I tried all the sites I know regarding battery specs and none show the GR1860HM at all - you can't use the data of the pdf you quoted, not the same chemistry or battery - rather be safe and test the battery with different resistances until you feel it warms up (not getting hot) and stick to that resistance as minimum.

Reactions: Informative 1


----------



## DoubleD (31/10/14)

@johan thank you for the advice, so in other words a regulated mod would run these batteries fine but if Im using them in a mech mod I should test with resistances as you have suggested?

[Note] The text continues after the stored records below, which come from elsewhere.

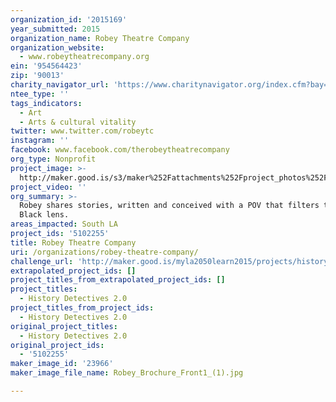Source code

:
 ```yaml
---
organization_id: '2015169'
year_submitted: 2015
organization_name: Robey Theatre Company
organization_website:
  - www.robeytheatrecompany.org
ein: '954564423'
zip: '90013'
charity_navigator_url: 'https://www.charitynavigator.org/index.cfm?bay=search.profile&ein=954564423'
ntee_type: ''
tags_indicators:
  - Art
  - Arts & cultural vitality
twitter: www.twitter.com/robeytc
instagram: ''
facebook: www.facebook.com/therobeytheatrecompany
org_type: Nonprofit
project_image: >-
  http://maker.good.is/s3/maker%252Fattachments%252Fproject_photos%252Fimages%252F23966%252Fdisplay%252FRobey_Brochure_Front1_(1).jpg=c570x385
project_video: ''
org_summary: >-
  Robey shares stories, written and conceived with a POV that filters through a
  Black lens.
areas_impacted: South LA
project_ids: '5102255'
title: Robey Theatre Company
uri: /organizations/robey-theatre-company/
challenge_url: 'http://maker.good.is/myla2050learn2015/projects/history-mobile.html'
extrapolated_project_ids: []
project_titles_from_extrapolated_project_ids: []
project_titles:
  - History Detectives 2.0
project_titles_from_project_ids:
  - History Detectives 2.0
original_project_titles:
  - History Detectives 2.0
original_project_ids:
  - '5102255'
maker_image_id: '23966'
maker_image_file_name: Robey_Brochure_Front1_(1).jpg

---
```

These batteries came out of a battery pack if Im not mistaken, so would I be correct in assuming they are protected?


----------



## johan (31/10/14)

DoubleD said:


> @johan thank you for the advice, so in other words a regulated mod would run these batteries fine but if Im using them in a mech mod I should test with resistances as you have suggested?
> 
> These batteries came out of a battery pack if Im not mistaken, so would I be correct in assuming they are protected?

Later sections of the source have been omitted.